Debugging Guide

Debugging Guide#

This guide covers debugging AReaL training applications, including:

Debugging your agent workflow (i.e., rollout) with a persistent inference server
Comparing rollout results between Transformers and inference engines
Diagnosing training hangs and deadlocks with py-spy

Debugging agent workflows with a Persistent Inference Server#

In AReaL, any class with the method signature async def run(self, data, **extra_kwargs) is recognized as an agent workflow. This method can use arbitrary agentic frameworks internally and must return a scalar or a dict of rewards assigning the credit for each LLM interaction. See Agentic RL guide for more details.

You can use the official OpenAI/Anthropic API or launch a standalone, persistent inference server for your agent’s generation logic, enabling repeated testing without system restarts.

Benefits:

Lightweight - Your debug program runs on CPU while inference runs on the provider’s GPU
IDE-friendly - Works seamlessly with VS Code’s Python debugger and other IDEs
Fast iterations - No server restarts needed between debugging sessions

1. (Optional) Launch the Standalone Inference Server#

NOTE: You can skip this step if you want to use official model providers for debugging

This example uses sglang, but any framework that exposes OpenAI/Anthropic HTTP endpoints works (e.g., vllm).

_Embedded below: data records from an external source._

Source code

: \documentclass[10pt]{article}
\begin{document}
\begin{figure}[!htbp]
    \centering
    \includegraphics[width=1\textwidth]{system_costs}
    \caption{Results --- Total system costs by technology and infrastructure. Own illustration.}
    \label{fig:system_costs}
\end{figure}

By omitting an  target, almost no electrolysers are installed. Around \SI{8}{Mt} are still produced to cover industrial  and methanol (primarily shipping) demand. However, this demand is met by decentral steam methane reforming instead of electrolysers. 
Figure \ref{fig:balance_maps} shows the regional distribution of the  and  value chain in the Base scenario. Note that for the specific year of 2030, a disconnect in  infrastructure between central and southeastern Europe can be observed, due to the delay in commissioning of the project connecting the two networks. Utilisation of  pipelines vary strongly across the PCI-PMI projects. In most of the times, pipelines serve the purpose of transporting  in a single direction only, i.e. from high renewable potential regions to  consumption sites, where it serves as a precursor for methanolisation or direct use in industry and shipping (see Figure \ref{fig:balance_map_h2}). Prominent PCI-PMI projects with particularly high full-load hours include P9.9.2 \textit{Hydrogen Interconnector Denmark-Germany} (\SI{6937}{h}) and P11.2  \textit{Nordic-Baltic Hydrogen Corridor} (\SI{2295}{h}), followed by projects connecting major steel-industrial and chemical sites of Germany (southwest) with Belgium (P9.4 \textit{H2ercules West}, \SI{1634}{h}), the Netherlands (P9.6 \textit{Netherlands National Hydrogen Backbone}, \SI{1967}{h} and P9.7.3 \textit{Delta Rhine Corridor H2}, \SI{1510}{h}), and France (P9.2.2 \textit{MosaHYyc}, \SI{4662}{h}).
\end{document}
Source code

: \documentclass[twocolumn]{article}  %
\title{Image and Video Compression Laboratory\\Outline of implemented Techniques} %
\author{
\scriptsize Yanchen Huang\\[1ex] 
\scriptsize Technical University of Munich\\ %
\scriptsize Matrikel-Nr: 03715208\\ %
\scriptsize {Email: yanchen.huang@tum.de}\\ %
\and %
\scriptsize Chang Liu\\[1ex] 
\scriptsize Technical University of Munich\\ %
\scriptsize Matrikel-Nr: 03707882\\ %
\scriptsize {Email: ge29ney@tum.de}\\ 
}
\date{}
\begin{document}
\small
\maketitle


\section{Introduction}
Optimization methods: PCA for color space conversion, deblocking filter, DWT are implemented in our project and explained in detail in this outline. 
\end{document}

Start your server following the official documentation:

nohup python3 -m sglang.launch_server --model-path qwen/qwen2.5-0.5b-instruct --host 0.0.0.0 --port 8080 --log-level warning > llm_server.log 2>&1 &

Once it’s running, you’ll find the server address in the log:

[2026-02-06 15:38:30] INFO:     Uvicorn running on http://0.0.0.0:8080 (Press CTRL+C to quit)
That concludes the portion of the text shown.